The Bloom family, which founded fashion chain Portmans in the 1940s, has raked in $22 million from the sale of two retail strip properties in Melbourne, with eager investors seemingly shrugging off concerns about the future impact of Amazon and online retailing on the bricks-and-mortar sector.

In the bigger of the two deals, the family sold the former headquarters of Portmans at 143-151 Bridge Road in Richmond for $14.11 million at auction on a very tight yield of 3.1 per cent – more than $3 million above the reserve.

It was bought by a wealthy local investor who saw off stiff competition from a Chinese underbidder and five other bidders. This was all despite the once popular discount fashion strip now boasting a vacancy rate of more than 20 per cent after an exodus of retailers in recent years.

The corner retail and office property sold fully-leased to blue-chip tenants including ANZ, Suncorp and Sony Music with long-term leases expiring in 2033, ruling out any redevelopment in the short or medium-term.

For many years it served as the national headquarters of Portmans. In 2002, brothers Barry and Norman Bloom sold the 86-store chain, which they inherited from their parents, to Just Jeans. It now forms part of retail billionaire Solomon Lew’s Premier Investments.

Commenting on the decision to sell the property, Barry Bloom said he felt it was insulated from much of the volatility on Bridge Road given its long leases to national tenants with surrounding residential developments adding density to the immediate area.

Strong results

In the second deal, the Bloom family sold a multi-tenanted corner retail property on Glenferrie Road in Malvern for $7.85 million at auction on a yield of about 3.5 per cent, more than 10 per cent above the reserve. Tenants include Flight Centre and Optus.

The Bridge Road property was marketed by Rorey James, Mark Wizel, Lewis Tong and Josh Rutman of CBRE. Michael Ryan, James Gregson and Joseph Walton sold the Glenferrie Road property.

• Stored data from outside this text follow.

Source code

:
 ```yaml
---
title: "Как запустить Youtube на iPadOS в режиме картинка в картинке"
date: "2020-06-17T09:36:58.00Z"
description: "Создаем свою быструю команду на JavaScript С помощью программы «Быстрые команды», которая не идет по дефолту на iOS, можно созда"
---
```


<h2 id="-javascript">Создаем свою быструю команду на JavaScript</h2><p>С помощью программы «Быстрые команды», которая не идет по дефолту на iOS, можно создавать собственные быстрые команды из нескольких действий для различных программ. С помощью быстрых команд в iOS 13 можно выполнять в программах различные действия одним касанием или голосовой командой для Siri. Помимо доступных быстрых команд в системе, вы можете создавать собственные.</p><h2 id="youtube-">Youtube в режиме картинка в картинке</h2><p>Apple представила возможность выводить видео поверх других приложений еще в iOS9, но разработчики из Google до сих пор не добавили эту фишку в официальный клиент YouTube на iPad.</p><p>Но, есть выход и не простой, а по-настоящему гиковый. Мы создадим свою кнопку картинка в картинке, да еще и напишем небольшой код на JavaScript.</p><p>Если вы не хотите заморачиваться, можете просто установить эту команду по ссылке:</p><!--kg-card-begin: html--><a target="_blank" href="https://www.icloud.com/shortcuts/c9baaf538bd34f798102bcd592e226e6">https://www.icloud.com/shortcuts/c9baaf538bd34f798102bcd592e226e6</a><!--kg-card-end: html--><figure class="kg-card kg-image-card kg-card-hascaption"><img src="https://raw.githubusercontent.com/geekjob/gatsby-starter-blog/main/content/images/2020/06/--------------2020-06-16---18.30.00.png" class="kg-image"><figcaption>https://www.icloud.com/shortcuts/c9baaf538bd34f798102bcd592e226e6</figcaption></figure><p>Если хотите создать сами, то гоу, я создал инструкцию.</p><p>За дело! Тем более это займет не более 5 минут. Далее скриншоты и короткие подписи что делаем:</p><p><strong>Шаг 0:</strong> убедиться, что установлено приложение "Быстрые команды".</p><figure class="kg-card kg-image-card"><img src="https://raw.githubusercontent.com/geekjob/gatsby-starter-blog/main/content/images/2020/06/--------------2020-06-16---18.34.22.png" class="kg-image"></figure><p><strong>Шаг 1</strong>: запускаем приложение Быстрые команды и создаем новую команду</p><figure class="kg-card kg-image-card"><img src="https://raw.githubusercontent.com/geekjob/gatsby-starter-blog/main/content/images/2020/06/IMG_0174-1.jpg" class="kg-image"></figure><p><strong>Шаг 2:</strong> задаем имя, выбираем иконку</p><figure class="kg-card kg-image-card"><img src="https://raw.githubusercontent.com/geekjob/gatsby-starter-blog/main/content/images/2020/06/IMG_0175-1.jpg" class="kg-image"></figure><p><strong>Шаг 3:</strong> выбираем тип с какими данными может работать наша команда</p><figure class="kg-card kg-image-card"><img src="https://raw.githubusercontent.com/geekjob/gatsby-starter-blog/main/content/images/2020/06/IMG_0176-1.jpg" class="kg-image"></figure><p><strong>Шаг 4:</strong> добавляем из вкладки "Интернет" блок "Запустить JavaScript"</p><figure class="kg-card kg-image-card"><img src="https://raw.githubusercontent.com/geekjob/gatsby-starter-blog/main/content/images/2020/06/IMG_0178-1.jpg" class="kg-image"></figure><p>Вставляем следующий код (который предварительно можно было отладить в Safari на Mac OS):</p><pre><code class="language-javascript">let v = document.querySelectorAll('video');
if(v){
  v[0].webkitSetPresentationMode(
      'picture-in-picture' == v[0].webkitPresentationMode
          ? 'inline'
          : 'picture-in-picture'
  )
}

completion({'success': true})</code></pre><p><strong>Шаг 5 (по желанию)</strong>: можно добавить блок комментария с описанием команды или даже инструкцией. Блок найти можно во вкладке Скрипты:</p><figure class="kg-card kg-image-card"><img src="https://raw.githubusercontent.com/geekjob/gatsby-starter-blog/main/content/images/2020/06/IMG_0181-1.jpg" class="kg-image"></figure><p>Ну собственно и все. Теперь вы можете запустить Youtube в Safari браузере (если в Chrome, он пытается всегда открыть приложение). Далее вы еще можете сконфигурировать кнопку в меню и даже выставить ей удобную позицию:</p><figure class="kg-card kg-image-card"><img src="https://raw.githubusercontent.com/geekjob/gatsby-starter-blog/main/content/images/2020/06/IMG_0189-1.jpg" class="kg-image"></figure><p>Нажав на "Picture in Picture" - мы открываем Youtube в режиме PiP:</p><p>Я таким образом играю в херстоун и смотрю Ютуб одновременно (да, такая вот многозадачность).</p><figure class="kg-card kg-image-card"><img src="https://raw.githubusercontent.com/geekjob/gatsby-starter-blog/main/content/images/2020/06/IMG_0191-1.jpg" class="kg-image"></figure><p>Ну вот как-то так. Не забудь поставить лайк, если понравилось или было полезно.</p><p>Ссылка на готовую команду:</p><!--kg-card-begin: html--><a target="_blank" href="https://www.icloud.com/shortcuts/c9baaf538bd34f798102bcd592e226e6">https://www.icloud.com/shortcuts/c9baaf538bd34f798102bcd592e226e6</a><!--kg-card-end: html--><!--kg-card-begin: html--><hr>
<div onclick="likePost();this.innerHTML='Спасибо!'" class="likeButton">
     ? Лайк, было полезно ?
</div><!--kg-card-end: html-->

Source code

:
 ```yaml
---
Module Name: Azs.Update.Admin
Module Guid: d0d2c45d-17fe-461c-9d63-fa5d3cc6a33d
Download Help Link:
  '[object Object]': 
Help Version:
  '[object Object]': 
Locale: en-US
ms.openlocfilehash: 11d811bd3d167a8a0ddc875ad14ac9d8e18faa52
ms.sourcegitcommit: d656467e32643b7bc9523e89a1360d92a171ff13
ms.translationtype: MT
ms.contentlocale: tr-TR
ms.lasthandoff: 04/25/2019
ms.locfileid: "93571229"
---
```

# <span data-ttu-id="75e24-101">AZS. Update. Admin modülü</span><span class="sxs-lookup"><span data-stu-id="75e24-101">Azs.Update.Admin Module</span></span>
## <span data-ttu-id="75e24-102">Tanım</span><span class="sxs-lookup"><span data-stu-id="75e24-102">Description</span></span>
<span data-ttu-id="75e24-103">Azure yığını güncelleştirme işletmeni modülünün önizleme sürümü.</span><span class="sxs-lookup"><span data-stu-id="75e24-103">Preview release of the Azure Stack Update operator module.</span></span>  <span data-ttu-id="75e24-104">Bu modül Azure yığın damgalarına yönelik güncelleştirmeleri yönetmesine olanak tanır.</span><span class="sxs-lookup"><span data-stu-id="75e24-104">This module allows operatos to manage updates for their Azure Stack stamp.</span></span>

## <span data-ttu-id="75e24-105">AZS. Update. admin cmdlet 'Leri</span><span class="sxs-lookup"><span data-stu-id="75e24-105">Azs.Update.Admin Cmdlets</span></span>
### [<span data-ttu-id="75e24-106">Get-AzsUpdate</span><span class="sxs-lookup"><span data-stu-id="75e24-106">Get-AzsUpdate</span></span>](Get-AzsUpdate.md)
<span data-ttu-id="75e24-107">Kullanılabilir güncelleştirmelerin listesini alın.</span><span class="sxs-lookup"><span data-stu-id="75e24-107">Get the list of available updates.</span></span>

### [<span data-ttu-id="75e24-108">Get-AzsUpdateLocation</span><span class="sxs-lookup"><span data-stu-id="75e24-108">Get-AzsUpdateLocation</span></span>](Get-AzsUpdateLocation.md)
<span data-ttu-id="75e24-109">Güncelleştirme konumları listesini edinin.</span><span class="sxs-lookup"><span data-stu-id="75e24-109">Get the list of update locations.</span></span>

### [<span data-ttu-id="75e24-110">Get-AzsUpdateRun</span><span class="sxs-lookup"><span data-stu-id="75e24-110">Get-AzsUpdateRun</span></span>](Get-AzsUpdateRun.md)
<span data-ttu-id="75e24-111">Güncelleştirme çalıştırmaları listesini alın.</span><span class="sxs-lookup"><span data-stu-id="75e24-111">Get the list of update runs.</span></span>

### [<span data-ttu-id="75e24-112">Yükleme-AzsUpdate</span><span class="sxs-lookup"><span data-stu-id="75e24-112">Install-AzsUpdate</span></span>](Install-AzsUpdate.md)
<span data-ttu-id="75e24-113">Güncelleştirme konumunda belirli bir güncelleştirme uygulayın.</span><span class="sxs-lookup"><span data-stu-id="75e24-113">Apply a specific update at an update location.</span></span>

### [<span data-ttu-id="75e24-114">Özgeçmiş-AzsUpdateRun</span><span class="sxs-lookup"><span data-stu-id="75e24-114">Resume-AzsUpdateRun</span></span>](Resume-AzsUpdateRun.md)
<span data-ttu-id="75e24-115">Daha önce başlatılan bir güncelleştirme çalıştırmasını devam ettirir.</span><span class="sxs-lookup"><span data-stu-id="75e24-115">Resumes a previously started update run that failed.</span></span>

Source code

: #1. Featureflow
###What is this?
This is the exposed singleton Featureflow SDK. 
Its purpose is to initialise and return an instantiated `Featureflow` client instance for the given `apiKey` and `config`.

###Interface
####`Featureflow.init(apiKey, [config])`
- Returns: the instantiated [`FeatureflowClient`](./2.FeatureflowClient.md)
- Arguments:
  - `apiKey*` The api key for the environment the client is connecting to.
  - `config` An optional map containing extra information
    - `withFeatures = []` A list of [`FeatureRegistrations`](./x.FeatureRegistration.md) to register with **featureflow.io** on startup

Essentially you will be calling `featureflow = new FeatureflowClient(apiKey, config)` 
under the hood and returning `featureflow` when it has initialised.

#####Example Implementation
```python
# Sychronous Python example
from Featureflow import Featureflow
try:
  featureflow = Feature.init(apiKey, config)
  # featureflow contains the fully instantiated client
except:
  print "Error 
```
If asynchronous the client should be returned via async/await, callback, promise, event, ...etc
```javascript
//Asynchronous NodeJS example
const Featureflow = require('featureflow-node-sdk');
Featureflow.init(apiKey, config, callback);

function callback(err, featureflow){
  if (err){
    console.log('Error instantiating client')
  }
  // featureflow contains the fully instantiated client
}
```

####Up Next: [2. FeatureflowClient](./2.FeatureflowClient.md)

Mr James said the very strong results highlighted the “very deep pool of investor demand for well leased, high quality retail investments”.

Mr Tong, who heads up CBRE’s Asian Services Team in Melbourne, said he continued to see strong appetite from Asian investors for income-producing assets with quality tenants.

Recent strong retail property sales have defied the gloom surrounding the sluggish trading sector.

Among them, the Kirby family, founder of Village Roadshow, sold a portfolio of Mornington Peninsula cinemas for almost $10 million on yields of 4.5 and six per cent.